The third way by which Shichida says you can convey love to your child is the five-minute suggestion method. I think many parents who are not familiar with Shichida may find this a little kooky. Nevertheless, I shall explain it here. Try it if you think you can be genuine about it.

In his book, "The Shichida Method", the five-minute suggestion method is explained as follows.

"During the first five minutes after a child has fallen asleep, the conscious mind goes to sleep but the subconscious is still awake and functioning. Thus, it is very effective to make use of this time and work on the subconscious mind.

For example, let's say a mother wishes her child to be more compliant, to take an afternoon nap, and to go to sleep easily at night. ... She should express her wishes during this five-minute suggestion period and ... should softly whisper in her child's ear,

"Sarah, are you fast asleep? You can sleep soundly with a fluffy, soft, good feeling. See, sleeping feels so good. The deeper you sleep, the better you'll feel. You can sleep soundly. Sarah is such an obedient, good girl. You can understand everything Mommy says. Mommy loves you because you're such a happy, good girl. Everybody says they love Sarah because she's such a good girl. Because you're so obedient and kind, Daddy and Mommy, and everybody love you. Sarah is an obedient, good girl, isn't she?

You're a good girl who can listen to what Mommy says. Sarah is going to get sleepy a little while after lunch. When that happens, get into bed right away and go to sleep. If you go to bed, you can sleep so well.

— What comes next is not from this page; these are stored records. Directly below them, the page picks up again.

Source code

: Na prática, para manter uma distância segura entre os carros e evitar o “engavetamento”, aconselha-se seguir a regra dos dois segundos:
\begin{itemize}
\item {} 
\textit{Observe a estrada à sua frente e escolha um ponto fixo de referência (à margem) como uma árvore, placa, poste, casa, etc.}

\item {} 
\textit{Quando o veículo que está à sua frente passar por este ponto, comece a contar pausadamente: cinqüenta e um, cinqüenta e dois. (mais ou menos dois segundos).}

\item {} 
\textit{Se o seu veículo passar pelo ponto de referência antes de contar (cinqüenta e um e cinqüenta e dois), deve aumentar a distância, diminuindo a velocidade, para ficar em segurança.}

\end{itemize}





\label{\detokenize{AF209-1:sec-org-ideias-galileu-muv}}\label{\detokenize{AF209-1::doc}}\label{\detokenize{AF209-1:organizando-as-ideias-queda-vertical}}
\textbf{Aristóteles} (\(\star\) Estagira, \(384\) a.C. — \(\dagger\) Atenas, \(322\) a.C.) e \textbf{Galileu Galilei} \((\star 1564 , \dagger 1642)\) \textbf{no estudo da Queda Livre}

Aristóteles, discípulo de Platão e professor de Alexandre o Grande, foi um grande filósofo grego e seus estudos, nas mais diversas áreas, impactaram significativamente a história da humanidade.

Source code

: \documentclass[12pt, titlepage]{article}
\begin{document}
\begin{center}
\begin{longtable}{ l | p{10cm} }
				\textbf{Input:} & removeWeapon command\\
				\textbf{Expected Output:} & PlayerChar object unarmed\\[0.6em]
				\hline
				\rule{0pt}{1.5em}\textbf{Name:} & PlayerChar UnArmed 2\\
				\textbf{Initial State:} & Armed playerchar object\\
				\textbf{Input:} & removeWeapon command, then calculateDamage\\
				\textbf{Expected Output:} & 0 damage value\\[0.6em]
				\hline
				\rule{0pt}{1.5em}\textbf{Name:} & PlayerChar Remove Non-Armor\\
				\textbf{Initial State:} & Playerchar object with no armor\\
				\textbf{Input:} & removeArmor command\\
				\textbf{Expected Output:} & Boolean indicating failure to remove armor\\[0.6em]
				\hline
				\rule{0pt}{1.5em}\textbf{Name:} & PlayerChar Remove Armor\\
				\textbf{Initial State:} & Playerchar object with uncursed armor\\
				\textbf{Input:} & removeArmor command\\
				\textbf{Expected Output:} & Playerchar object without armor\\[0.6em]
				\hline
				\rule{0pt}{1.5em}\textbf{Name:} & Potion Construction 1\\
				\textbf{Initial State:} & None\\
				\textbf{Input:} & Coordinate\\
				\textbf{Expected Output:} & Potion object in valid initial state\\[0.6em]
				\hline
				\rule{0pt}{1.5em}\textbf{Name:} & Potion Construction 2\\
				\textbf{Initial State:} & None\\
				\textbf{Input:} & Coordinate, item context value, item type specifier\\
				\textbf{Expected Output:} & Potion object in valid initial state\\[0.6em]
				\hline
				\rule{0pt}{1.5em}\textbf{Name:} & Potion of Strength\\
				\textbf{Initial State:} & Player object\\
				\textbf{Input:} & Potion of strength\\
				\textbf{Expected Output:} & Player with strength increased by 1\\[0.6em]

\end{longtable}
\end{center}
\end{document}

It's a fluffy, good feeling. You'll get so you like your nap a lot. It's so much fun to sleep. You'll go right to sleep, right away the fluffy, pleasant sleep is waiting for you. At night when Mommy reads you picture books, you'll get sleepy and be able to go to sleep with such a good feeling. You're going to go into a fluffy, nice sleep. When Mommy starts to read a picture book to you, your eyelids will get heavy, and you'll close your eyes right away and go to sleep. And you'll sleep deeply.

Now sleep deeply. You feel really good. Sleep soundly until tomorrow morning, wake up in a good mood; tomorrow's going to be a good day. See, you can sleep deeply and well, you can sleep with such a good feeling. Mommy's good girl, Sarah, now sleep deeply until tomorrow morning.""

Professor Shichida has recommended this to mothers who came to him needing help in getting a child to stop thumb sucking, or wanting a child to get over his dislike of kindergarten, or needing help in getting a child to stop hitting others. It does not happen with one session, it usually takes a while, but there are reports that it works.

Yes, it sounds like hypnotism. But don't be put off by that. Hypnotism works, and has been used to great benefit in medicine. When we are talking about using our right-brain, we cannot avoid talking about consciousness and unconsciousness and when we do that, we cannot avoid the topic of hypnotism and suggestions. Also, the Shichida method is very focused on imaging ability, and hypnotism is a powerful imaging tool.

I myself have not used the five-minute suggestion method, but only because I haven't come across any issues or problems with Ryan. I do, nevertheless, think that it works.

Ok, so that's the first post on Shichida. Hope you find it interesting. More to come.